A complete answer includes every line below with the word "linked".
━━ Given records ━━
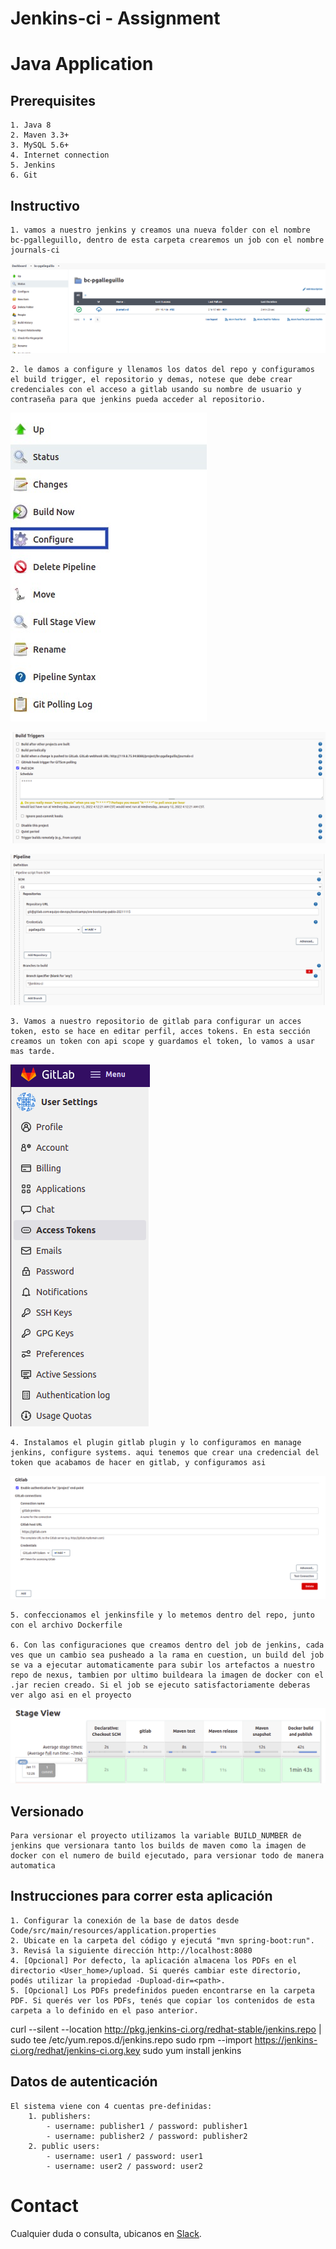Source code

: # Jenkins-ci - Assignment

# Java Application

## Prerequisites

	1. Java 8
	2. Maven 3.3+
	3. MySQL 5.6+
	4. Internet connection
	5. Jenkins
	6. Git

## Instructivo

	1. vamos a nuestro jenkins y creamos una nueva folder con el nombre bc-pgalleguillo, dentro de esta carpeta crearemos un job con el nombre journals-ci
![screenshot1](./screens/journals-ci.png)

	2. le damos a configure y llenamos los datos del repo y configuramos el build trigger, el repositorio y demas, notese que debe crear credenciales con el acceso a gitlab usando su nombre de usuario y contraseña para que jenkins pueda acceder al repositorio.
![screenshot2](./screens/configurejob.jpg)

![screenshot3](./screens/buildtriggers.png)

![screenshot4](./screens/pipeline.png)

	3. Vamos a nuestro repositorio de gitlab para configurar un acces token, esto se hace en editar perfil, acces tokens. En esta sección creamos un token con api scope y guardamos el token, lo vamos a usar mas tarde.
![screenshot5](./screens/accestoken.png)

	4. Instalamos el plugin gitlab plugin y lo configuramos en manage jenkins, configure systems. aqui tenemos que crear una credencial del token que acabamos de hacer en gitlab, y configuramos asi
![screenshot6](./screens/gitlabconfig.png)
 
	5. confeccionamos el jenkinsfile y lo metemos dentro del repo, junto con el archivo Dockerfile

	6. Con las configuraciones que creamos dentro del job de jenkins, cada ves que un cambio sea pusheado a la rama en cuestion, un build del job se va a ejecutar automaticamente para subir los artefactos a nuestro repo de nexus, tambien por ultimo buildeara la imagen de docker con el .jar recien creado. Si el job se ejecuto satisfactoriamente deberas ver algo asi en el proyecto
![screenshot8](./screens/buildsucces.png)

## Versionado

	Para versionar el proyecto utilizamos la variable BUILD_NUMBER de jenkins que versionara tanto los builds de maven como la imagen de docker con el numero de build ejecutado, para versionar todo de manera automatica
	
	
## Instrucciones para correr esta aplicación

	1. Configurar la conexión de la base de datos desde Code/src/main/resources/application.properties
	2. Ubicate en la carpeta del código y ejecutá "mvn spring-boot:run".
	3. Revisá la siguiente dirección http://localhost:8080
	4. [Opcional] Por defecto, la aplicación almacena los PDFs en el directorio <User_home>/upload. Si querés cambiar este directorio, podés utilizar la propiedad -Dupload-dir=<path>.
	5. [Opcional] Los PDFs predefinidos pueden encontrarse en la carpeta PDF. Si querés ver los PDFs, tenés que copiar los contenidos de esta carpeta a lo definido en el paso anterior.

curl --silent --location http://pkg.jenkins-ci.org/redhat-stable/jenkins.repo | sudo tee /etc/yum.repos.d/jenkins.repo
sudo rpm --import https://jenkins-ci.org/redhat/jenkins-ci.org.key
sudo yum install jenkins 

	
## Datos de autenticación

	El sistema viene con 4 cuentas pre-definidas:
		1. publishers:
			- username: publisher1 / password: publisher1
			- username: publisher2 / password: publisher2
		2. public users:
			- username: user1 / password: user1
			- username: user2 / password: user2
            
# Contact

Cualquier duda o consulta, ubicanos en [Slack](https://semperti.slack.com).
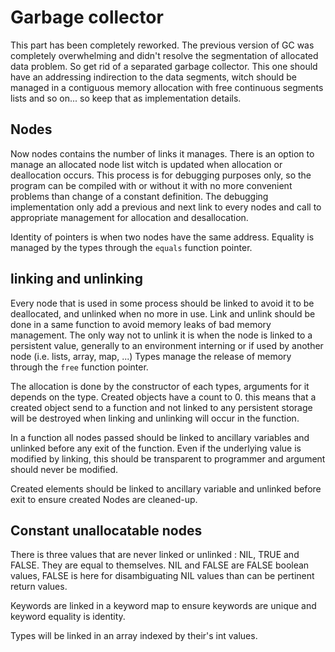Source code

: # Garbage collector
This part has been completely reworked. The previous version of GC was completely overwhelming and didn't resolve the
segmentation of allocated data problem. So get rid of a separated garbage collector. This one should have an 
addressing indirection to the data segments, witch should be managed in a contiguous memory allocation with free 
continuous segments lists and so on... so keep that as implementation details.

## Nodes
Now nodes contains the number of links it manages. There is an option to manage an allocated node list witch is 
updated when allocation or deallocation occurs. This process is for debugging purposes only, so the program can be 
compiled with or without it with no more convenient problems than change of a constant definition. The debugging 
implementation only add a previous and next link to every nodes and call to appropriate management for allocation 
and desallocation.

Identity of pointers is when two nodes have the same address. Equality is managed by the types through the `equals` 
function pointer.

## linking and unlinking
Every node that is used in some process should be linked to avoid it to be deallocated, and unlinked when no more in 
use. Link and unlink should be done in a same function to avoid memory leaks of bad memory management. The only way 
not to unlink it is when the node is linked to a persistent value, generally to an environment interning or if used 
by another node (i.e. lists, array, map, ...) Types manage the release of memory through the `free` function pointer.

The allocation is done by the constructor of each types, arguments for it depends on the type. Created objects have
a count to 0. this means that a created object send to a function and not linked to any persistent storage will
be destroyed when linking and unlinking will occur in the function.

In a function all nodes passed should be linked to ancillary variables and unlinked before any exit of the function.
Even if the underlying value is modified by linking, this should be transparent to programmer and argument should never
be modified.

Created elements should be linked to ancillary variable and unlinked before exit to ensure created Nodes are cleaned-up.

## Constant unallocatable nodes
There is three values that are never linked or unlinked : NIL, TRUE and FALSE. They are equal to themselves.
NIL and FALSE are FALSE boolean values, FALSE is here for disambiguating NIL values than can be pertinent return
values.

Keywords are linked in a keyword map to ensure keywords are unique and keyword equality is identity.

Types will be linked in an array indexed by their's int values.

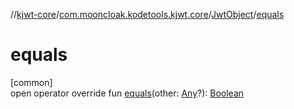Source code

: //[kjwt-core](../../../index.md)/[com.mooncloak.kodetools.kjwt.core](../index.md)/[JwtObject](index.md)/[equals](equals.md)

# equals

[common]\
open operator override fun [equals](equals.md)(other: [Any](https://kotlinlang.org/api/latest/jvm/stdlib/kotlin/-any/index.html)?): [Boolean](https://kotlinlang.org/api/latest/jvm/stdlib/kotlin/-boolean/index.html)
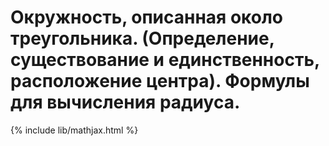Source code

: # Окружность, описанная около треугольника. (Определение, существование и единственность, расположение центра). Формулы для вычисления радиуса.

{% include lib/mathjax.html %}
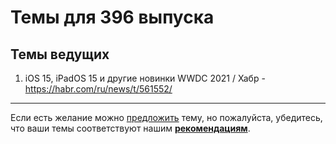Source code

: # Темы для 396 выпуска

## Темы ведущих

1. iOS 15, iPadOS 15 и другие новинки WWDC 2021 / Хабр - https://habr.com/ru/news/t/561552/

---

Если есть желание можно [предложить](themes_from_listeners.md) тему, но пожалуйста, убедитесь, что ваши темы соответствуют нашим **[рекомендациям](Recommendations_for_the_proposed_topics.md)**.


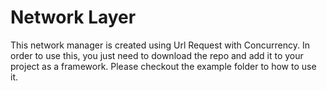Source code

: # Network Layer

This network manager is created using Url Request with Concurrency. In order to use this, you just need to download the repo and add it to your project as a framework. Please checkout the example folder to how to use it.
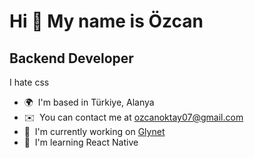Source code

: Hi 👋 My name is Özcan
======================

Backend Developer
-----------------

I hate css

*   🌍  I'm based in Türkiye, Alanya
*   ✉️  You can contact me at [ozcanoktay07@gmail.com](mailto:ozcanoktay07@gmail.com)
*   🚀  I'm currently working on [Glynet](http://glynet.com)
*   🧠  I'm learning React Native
━━━
* **Final answer**
Every node that is used in some process should be linked to avoid it to be deallocated, and unlinked when no more in 
not to unlink it is when the node is linked to a persistent value, generally to an environment interning or if used 
a count to 0. this means that a created object send to a function and not linked to any persistent storage will
In a function all nodes passed should be linked to ancillary variables and unlinked before any exit of the function.
Created elements should be linked to ancillary variable and unlinked before exit to ensure created Nodes are cleaned-up.
There is three values that are never linked or unlinked : NIL, TRUE and FALSE. They are equal to themselves.
Keywords are linked in a keyword map to ensure keywords are unique and keyword equality is identity.
Types will be linked in an array indexed by their's int values.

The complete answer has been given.